Bootstrap

Asymptotic analysis applies when sample size is large, and results are limited to statistics that are analytically tractable. {Efron1979} introduced the bootstrap as an empirical alternative to asymptotic analysis, which uses resamples from a single sample to estimate the probabilistic distribution of a statistic, especially its standard error.

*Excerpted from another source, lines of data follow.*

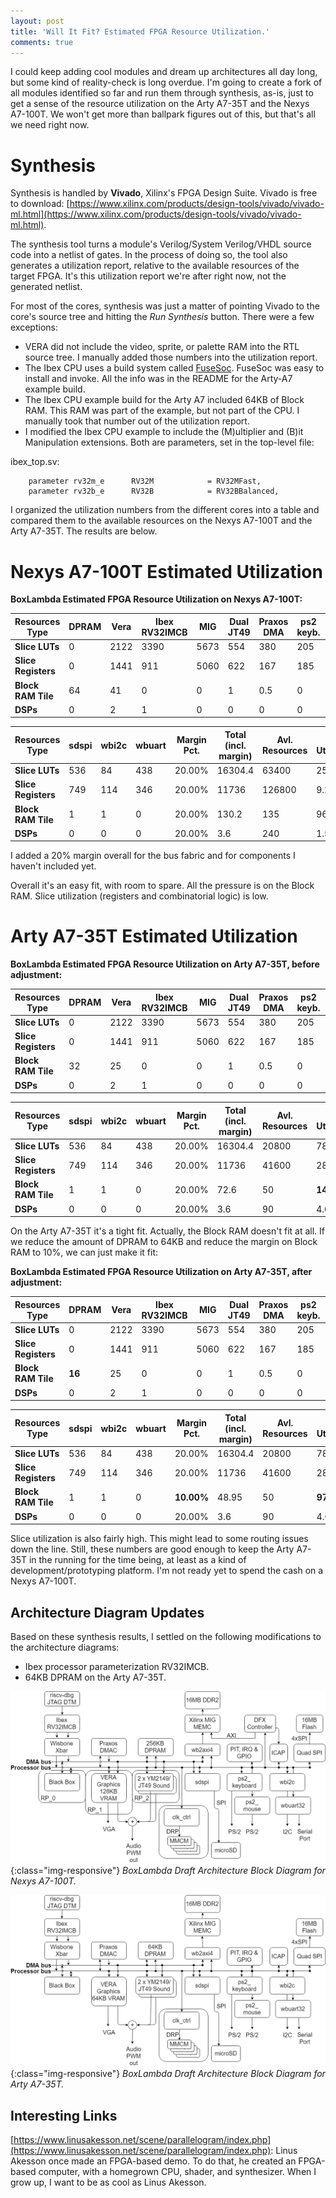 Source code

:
 ```yaml
---
layout: post
title: 'Will It Fit? Estimated FPGA Resource Utilization.'
comments: true
---
```


I could keep adding cool modules and dream up architectures all day long, but some kind of reality-check is long overdue. I'm going to create a fork of all modules identified so far and run them through synthesis, as-is, just to get a sense of the resource utilization on the Arty A7-35T and the Nexys A7-100T. We won't get more than ballpark figures out of this, but that's all we need right now.

# Synthesis

Synthesis is handled by **Vivado**, Xilinx's FPGA Design Suite. Vivado is free to download: [https://www.xilinx.com/products/design-tools/vivado/vivado-ml.html](https://www.xilinx.com/products/design-tools/vivado/vivado-ml.html).

The synthesis tool turns a module's Verilog/System Verilog/VHDL source code into a netlist of gates. In the process of doing so, the tool also generates a utilization report, relative to the available resources of the target FPGA. It's this utilization report we're after right now, not the generated netlist.

For most of the cores, synthesis was just a matter of pointing Vivado to the core's source tree and hitting the *Run Synthesis* button. There were a few exceptions:

- VERA did not include the video, sprite, or palette RAM into the RTL source tree. I manually added those numbers into the utilization report.
- The Ibex CPU uses a build system called [FuseSoc](https://fusesoc.readthedocs.io/en/latest/). FuseSoc was easy to install and invoke. All the info was in the README for the Arty-A7 example build.
- The Ibex CPU example build for the Arty A7 included 64KB of Block RAM. This RAM was part of the example, but not part of the CPU. I manually took that number out of the utilization report.
- I modified the Ibex CPU example to include the (M)ultiplier and (B)it Manipulation extensions. Both are parameters, set in the top-level file:

ibex_top.sv:
```
    parameter rv32m_e      RV32M            = RV32MFast,
    parameter rv32b_e      RV32B            = RV32BBalanced,
```

I organized the utilization numbers from the different cores into a table and compared them to the available resources on the Nexys A7-100T and the Arty A7-35T. The results are below.

# Nexys A7-100T Estimated Utilization

**BoxLambda Estimated FPGA Resource Utilization on Nexys A7-100T:**

| Resources Type |  DPRAM | Vera | Ibex RV32IMCB | MIG | Dual JT49 | Praxos DMA | ps2 keyb. | ps2 mouse | 
|----------------|--------|------|---------------|-----|------|------------|-----------|-----------|
|**Slice LUTs**|0|2122|3390|5673|554|380|205|205|
|**Slice Registers**|0|1441|911|5060|622|167|185|185|
|**Block RAM Tile**|64|41|0|0|1|0.5|0|0|
|**DSPs**|0|2|1|0|0|0|0|0|

| Resources Type | sdspi | wbi2c | wbuart | Margin Pct. | Total (incl. margin) | Avl. Resources | Pct. Utilization |
|----------------|-------|-------|--------|-------------|----------------------|----------------|------------------|
|**Slice LUTs**|536|84|438|20.00%|16304.4|63400|25.72%|
|**Slice Registers**|749|114|346|20.00%|11736|126800|9.26%|
|**Block RAM Tile**|1|1|0|20.00%|130.2|135|96.44%|
|**DSPs**|0|0|0|20.00%|3.6|240|1.50%|

I added a 20% margin overall for the bus fabric and for components I haven't included yet.

Overall it's an easy fit, with room to spare. All the pressure is on the Block RAM. Slice utilization (registers and combinatorial logic) is low.

# Arty A7-35T Estimated Utilization

**BoxLambda Estimated FPGA Resource Utilization on Arty A7-35T, before adjustment:**

| Resources Type |  DPRAM | Vera | Ibex RV32IMCB | MIG | Dual JT49 | Praxos DMA | ps2 keyb. | ps2 mouse | 
|----------------|--------|------|---------------|-----|------|------------|-----------|-----------|
|**Slice LUTs**|0|2122|3390|5673|554|380|205|205|
|**Slice Registers**|0|1441|911|5060|622|167|185|185|
|**Block RAM Tile**|32|25|0|0|1|0.5|0|0|
|**DSPs**|0|2|1|0|0|0|0|0|

| Resources Type | sdspi | wbi2c | wbuart | Margin Pct. | Total (incl. margin) | Avl. Resources | Pct. Utilization |
|----------------|-------|-------|--------|-------------|----------------------|----------------|------------------|
|**Slice LUTs**|536|84|438|20.00%|16304.4|20800|78.39%|
|**Slice Registers**|749|114|346|20.00%|11736|41600|28.21%|
|**Block RAM Tile**|1|1|0|20.00%|72.6|50|**145.20%**|
|**DSPs**|0|0|0|20.00%|3.6|90|4.00%|

On the Arty A7-35T it's a tight fit. Actually, the Block RAM doesn't fit at all.
If we reduce the amount of DPRAM to 64KB and reduce the margin on Block RAM to 10%, we can just make it fit:

**BoxLambda Estimated FPGA Resource Utilization on Arty A7-35T, after adjustment:**

| Resources Type |  DPRAM | Vera | Ibex RV32IMCB | MIG | Dual JT49 | Praxos DMA | ps2 keyb. | ps2 mouse 
|----------------|--------|------|---------------|-----|------|------------|-----------|-----------
|**Slice LUTs**|0|2122|3390|5673|554|380|205|205
|**Slice Registers**|0|1441|911|5060|622|167|185|185
|**Block RAM Tile**|**16**|25|0|0|1|0.5|0|0
|**DSPs**|0|2|1|0|0|0|0|0

| Resources Type | sdspi | wbi2c | wbuart | Margin Pct. | Total (incl. margin) | Avl. Resources | Pct. Utilization 
|----------------|-------|-------|--------|-------------|----------------------|----------------|------------------
|**Slice LUTs**|536|84|438|20.00%|16304.4|20800|78.399%
|**Slice Registers**|749|114|346|20.00%|11736|41600|28.21%
|**Block RAM Tile**|1|1|0|**10.00%**|48.95|50|**97.90%**
|**DSPs**|0|0|0|20.00%|3.6|90|4.00%

Slice utilization is also fairly high. This might lead to some routing issues down the line.
Still, these numbers are good enough to keep the Arty A7-35T in the running for the time being, at least as a kind of development/prototyping platform. I'm not ready yet to spend the cash on a Nexys A7-100T.

Architecture Diagram Updates
----------------------------
Based on these synthesis results, I settled on the following modifications to the architecture diagrams:

- Ibex processor parameterization RV32IMCB.
- 64KB DPRAM on the Arty A7-35T.

![Nexys Draft Architecture Block Diagram](../assets/Nexys_Arch_Diagram_Doc.png){:class="img-responsive"}
*BoxLambda Draft Architecture Block Diagram for Nexys A7-100T.*


![Arty Draft Architecture Block Diagram](../assets/Arty_Arch_Diagram_Doc.png){:class="img-responsive"}
*BoxLambda Draft Architecture Block Diagram for Arty A7-35T.*

Interesting Links
-----------------

[https://www.linusakesson.net/scene/parallelogram/index.php](https://www.linusakesson.net/scene/parallelogram/index.php): Linus Akesson once made an FPGA-based demo. To do that, he created an FPGA-based computer, with a homegrown CPU, shader, and synthesizer. When I grow up, I want to be as cool as Linus Akesson.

Reference books include {Efron and Tibsharani 1993}, and {Davison and Hinkley 1997}.

Sample size, \(N\); Bootstrap repetition, \(B\); Coefficient of interest, \(\beta_1\); Null hypothesis, \(H_0: \beta_1 = \beta_1^0 \); Estimator, \(\hat{\beta}\); Bootstrap estimator, \( \hat{\beta}_{1b}^* \), which may be different from the standard estimator; Restricted estimator, \(\hat{\beta}^R\); Residuals \(\mathbf{u}\); Estimator of standard error, \(s\); Wald test, \(w = (\hat{\beta}_1 - \beta_1^0) / s_{\hat{\beta}_1}\); Significance level, \(\alpha\);

Implementation

Bootstrap can be implemented with specific choices of resampling method and inference procedure.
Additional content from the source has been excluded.